Schools teach that an unarmed society is safer

Michael Swickard

An interesting legal case is playing out in Montana. A 16-year-old honor student, varsity cheerleader and student council member inadvertently brought a deer-hunting rifle onto school property unloaded and secured in the trunk of her car. During the day she realized it was in her trunk in violation of school rules so she voluntarily told school officials she had been hunting that weekend and forgot it was in her trunk.

You would have thought she tried to kill several students as the school rushed to protect the innocent students. The zero-tolerance school expelled her with further punishment to follow. Education officials insisted the gun law had no “wiggle room” – that she must be held to the same standard as someone bringing a firearm onto campus with the intent to commit murder.
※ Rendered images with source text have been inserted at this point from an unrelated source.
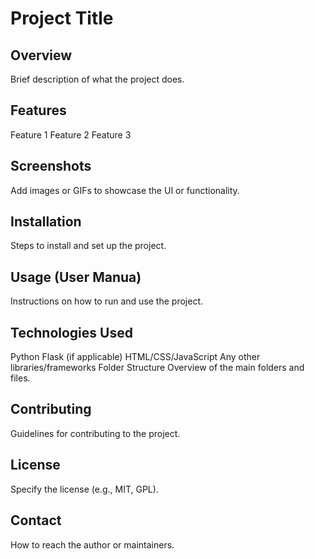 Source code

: # Project Title
## Overview
Brief description of what the project does.

## Features
Feature 1
Feature 2
Feature 3

## Screenshots
Add images or GIFs to showcase the UI or functionality.

## Installation
Steps to install and set up the project. 

## Usage (User Manua)
Instructions on how to run and use the project.

## Technologies Used
Python
Flask (if applicable)
HTML/CSS/JavaScript
Any other libraries/frameworks
Folder Structure
Overview of the main folders and files.

## Contributing
Guidelines for contributing to the project.

## License
Specify the license (e.g., MIT, GPL).

## Contact
How to reach the author or maintainers.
First, it was secured unloaded in her trunk; she did not bring it into the school, only the school parking lot. And, actually, the law does have lots of “wiggle room,” but some administrators are phobic about guns, any guns.
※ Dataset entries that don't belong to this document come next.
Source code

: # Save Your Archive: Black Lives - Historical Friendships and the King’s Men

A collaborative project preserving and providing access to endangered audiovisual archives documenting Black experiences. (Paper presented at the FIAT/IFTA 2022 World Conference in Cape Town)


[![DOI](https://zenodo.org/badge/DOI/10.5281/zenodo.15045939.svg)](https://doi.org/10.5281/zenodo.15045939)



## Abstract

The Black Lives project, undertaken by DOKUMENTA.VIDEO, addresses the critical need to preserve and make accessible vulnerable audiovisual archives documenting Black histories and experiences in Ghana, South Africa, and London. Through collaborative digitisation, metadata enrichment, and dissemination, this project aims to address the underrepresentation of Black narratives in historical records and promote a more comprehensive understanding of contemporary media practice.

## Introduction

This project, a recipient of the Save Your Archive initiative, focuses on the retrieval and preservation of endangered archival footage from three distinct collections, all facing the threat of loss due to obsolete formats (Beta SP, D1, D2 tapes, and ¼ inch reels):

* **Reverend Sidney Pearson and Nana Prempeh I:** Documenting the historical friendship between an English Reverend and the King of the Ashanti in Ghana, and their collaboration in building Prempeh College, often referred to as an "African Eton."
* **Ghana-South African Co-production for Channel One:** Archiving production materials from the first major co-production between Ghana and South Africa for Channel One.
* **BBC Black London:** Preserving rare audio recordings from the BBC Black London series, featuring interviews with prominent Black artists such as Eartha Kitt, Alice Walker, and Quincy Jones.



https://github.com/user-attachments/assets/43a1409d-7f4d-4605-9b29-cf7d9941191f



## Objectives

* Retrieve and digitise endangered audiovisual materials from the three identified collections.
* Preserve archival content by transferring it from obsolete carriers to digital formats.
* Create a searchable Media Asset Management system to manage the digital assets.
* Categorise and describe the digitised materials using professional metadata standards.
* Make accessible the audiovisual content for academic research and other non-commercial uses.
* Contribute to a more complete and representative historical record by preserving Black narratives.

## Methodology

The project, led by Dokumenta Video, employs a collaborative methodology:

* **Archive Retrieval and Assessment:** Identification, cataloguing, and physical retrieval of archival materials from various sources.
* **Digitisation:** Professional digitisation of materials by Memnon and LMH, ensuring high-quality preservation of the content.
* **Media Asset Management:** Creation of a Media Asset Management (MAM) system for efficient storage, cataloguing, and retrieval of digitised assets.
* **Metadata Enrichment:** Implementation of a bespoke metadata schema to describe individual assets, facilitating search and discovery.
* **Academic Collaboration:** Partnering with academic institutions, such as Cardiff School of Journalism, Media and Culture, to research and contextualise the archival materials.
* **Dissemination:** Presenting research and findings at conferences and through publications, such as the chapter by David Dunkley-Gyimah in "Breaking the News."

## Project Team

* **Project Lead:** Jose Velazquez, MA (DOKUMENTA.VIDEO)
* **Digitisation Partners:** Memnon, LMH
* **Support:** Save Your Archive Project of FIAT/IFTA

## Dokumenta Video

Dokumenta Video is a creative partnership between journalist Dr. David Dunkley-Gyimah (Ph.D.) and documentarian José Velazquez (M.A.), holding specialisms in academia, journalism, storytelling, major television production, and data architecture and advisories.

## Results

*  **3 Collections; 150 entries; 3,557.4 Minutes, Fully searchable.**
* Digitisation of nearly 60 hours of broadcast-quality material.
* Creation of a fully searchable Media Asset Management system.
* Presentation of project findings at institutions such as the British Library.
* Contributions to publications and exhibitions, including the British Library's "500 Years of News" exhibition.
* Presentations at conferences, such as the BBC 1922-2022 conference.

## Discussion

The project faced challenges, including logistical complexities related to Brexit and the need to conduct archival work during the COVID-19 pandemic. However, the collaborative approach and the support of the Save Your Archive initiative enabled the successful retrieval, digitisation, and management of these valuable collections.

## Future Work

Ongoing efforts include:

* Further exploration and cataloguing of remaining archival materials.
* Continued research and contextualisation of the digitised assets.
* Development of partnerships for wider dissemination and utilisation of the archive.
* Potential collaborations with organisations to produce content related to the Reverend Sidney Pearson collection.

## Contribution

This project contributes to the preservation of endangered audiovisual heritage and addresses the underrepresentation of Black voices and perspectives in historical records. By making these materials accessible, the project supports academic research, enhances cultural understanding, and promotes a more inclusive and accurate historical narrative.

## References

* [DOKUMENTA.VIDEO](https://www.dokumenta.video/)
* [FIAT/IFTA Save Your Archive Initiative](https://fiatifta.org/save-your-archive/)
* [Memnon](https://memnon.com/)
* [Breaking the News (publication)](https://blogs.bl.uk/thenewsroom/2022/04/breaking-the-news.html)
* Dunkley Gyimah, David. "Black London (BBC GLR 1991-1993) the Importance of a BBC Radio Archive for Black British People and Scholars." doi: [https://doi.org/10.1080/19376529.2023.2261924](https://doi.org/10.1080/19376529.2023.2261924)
This case has people on both sides of the issue “up in arms.” One Montana blog wrote, “The theory that people with malice will be intimidated into good conduct if people without malice are punished in lieu of them is idiocy at its finest.”

This is not about guns or safety. It shows no connection with real gun violence and actually makes schools far less safe. One argument is that “zero tolerance on guns” includes the police except when responding to a call. Otherwise, the police must lock their weapons in the trunk of their police cars. If they want to bring a gun onto a school campus they must call a school administrator at the main office to get permission.

Remember, we are talking about uniform police who are on duty. After the firestorm of protests, the Albuquerque Public Schools were forced to change that policy.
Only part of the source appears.